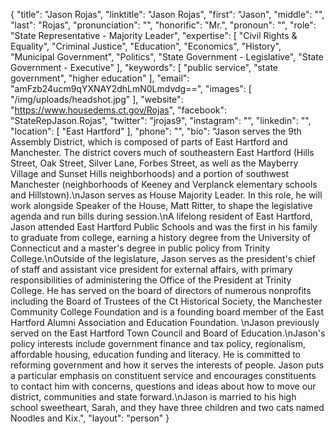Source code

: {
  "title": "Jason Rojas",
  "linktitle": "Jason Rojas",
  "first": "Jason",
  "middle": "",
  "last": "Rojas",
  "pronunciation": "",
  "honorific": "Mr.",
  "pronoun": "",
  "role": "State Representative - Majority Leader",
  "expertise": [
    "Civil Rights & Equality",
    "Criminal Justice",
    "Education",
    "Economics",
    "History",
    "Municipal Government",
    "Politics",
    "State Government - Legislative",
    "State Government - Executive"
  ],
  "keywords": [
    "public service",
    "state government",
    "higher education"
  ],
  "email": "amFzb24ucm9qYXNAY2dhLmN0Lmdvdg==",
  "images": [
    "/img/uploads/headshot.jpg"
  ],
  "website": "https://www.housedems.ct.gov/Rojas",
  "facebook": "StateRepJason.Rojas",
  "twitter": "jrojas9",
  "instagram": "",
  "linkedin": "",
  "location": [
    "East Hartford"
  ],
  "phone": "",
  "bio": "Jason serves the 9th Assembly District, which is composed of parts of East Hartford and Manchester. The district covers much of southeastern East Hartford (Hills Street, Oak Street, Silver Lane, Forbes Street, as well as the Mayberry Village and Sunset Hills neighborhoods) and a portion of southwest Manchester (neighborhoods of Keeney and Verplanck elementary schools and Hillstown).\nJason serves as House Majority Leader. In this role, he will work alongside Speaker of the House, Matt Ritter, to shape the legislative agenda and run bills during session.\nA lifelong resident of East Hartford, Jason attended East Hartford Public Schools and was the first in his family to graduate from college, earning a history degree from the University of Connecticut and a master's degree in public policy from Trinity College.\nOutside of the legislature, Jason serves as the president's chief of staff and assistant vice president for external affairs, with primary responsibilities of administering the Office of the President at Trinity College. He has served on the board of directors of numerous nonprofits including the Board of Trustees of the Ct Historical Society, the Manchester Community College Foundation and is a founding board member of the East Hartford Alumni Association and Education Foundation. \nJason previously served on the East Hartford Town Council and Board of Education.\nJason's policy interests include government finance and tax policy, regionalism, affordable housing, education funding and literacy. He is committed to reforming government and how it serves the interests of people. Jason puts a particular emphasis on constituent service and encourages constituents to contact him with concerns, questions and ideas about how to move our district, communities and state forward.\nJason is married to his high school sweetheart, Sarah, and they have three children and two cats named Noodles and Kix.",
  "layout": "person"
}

****

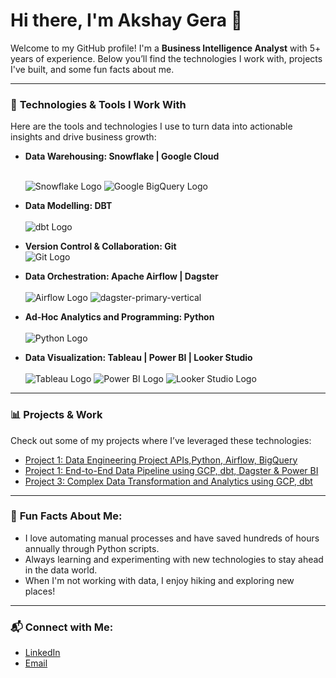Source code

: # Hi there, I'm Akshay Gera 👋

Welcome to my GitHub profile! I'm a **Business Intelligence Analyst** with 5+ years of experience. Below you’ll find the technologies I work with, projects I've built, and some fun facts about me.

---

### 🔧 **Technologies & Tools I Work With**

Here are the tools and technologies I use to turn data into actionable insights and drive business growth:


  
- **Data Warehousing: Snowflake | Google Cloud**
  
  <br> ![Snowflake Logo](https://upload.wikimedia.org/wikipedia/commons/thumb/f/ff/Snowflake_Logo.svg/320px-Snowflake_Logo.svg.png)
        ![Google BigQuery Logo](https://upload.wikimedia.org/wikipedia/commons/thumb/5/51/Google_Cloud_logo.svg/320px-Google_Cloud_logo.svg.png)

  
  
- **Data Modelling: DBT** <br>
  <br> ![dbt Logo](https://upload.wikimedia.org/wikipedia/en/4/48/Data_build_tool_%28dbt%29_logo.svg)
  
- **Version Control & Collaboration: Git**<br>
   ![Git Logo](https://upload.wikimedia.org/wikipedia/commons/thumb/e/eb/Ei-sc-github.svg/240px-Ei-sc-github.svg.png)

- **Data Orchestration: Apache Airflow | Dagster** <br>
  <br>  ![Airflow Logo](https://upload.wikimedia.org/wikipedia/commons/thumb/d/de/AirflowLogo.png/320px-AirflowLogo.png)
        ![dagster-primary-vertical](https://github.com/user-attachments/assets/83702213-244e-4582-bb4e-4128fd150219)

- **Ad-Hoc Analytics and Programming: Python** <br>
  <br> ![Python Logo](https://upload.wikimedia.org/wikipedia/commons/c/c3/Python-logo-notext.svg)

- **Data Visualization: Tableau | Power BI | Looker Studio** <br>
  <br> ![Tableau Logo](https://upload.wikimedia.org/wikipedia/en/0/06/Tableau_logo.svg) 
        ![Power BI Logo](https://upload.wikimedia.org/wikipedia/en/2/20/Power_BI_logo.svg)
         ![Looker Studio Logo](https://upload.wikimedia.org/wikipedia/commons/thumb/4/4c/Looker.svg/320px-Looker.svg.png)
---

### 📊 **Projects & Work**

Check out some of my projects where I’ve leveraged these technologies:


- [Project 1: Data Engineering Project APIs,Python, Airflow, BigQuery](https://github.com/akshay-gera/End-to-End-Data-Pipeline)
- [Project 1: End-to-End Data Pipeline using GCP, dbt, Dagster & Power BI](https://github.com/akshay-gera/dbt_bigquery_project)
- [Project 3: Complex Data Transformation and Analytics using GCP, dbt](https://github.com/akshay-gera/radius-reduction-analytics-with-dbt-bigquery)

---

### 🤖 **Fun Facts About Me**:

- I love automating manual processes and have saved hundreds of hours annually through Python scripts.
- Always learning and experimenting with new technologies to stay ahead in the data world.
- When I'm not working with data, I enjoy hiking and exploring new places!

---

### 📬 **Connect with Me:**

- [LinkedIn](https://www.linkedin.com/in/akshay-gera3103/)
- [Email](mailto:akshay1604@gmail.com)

****

The task:
Tell how many lines in the data hold the string "Power". Only the number is wanted.

Reply to the exercise:
3